The Kingdom of Saudi Arabia introduced sukuks for the first time in 2006, but their real impact was fully felt in 2008. Since then, the sukuks have greatly boosted the Islamic capital market in Saudi Arabia, in addition to enhancing economic and industrial development. Up to this point, commodity and consumer finance have been the main concern of Saudi Arabia’s Islamic finance industry. Other projects that have also characterized Islamic fiancé in the kingdom include the power project in Shuaba East. However, the petrochemicals, gas, oil, real estate and manufacturing sectors are now the beneficiaries of Islamic fiancé in Saudi Arabia. Various forms of finances are used to provide fiancés to these sectors, and they include sukuk, equity financing and trade finance, amongst others. The emergence of sukuk has resulted in a massive growth of the bond market in Saudi Arabia. Estimates are that sukuks now comprise 81 percent of entire bonds that Saudi Arabia issues.

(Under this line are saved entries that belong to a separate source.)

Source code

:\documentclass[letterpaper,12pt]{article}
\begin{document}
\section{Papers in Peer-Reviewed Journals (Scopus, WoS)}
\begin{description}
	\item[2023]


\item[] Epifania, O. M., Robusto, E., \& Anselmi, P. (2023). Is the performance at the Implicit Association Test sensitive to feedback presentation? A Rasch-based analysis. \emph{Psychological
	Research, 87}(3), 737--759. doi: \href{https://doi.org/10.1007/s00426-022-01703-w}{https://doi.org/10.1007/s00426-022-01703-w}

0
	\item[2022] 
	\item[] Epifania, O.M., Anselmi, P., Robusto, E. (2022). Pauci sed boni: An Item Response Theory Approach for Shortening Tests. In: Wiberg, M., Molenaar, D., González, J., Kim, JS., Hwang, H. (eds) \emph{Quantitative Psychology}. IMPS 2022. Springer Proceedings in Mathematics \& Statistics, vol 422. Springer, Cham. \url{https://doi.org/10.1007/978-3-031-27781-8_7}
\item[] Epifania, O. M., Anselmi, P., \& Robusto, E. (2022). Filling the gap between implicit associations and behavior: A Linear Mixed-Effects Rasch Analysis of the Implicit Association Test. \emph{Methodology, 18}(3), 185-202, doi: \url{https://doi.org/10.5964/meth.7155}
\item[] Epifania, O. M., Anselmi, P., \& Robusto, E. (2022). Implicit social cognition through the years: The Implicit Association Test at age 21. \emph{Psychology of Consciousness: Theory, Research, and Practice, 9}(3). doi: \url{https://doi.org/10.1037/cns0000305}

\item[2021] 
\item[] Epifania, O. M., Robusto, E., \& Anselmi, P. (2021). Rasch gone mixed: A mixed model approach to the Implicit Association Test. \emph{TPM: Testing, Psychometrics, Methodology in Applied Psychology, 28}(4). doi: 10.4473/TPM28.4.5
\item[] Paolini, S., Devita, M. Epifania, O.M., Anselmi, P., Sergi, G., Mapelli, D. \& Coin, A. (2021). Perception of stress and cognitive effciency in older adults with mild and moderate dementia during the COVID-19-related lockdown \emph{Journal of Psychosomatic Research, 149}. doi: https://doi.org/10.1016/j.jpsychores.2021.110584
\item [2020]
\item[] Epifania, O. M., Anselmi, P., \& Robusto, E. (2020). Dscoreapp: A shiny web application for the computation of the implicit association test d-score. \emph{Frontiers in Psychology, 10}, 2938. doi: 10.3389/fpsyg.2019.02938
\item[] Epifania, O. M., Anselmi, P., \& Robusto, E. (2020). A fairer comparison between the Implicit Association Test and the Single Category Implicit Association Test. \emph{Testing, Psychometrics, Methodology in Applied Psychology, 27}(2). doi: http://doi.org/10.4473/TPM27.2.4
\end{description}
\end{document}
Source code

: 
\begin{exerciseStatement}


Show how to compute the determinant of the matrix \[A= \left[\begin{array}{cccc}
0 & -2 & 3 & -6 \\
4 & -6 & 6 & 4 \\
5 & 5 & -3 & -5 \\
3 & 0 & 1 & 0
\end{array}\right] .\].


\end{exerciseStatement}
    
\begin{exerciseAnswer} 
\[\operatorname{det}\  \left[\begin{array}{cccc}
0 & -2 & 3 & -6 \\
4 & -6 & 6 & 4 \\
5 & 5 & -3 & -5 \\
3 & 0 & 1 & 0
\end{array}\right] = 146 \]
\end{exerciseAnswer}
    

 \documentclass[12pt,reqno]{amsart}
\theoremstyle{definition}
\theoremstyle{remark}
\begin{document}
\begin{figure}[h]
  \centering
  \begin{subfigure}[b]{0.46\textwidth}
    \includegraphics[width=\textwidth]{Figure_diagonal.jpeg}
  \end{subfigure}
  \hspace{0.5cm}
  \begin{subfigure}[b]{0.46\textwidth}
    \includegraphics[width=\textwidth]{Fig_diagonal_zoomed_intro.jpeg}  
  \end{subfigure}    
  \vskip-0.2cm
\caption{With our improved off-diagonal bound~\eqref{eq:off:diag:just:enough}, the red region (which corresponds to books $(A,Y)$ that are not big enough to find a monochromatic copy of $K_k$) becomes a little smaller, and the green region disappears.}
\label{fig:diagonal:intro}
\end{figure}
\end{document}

Differences between Sukuk and bond
The market for Bonds and Sukuk in Saudi Arabia enables issuers and investors alike to trade in these investment securities that are characterized by reduced risk and periodic returns, in comparison with equity investment. Governments, institutions and companies all consider Bonds and Sukuk valuable channels to acquire the required liquidity to help them finance their existing projects. Moreover, it is anticipated that the Bonds and Sukuk market shall allows investments diversification, as well as affording investors protection over portfolios. There are several similar features between Bond and Sukuk (Saudi Stock Exchange par. 3). In terms of the issuer, this could be an organization affiliated to the government. Alternatively, it could also be a private entity. In terms of the type of bond, the prospectus normally issued by the issuer clearly provides their specifications. It is important to note that various bonds may be customized in a bid t suit the issuer’s specific needs; for instance, Sukuk, Murabaha, amortizing bond, straight bond, and convertible bond, amongst others. Both Sukuk and Bond are characterized by low risk. In addition, they get the first priority when it comes to paying principle. Their maturity date is also specified. Although thre re several types of Sukuk on offer at the Saudi Stock market, nonetheless, the most popular is the Sabic Sukuk. The table below depicts the Bond and Sukuk that are tradable at the Saudi Stock Exchange.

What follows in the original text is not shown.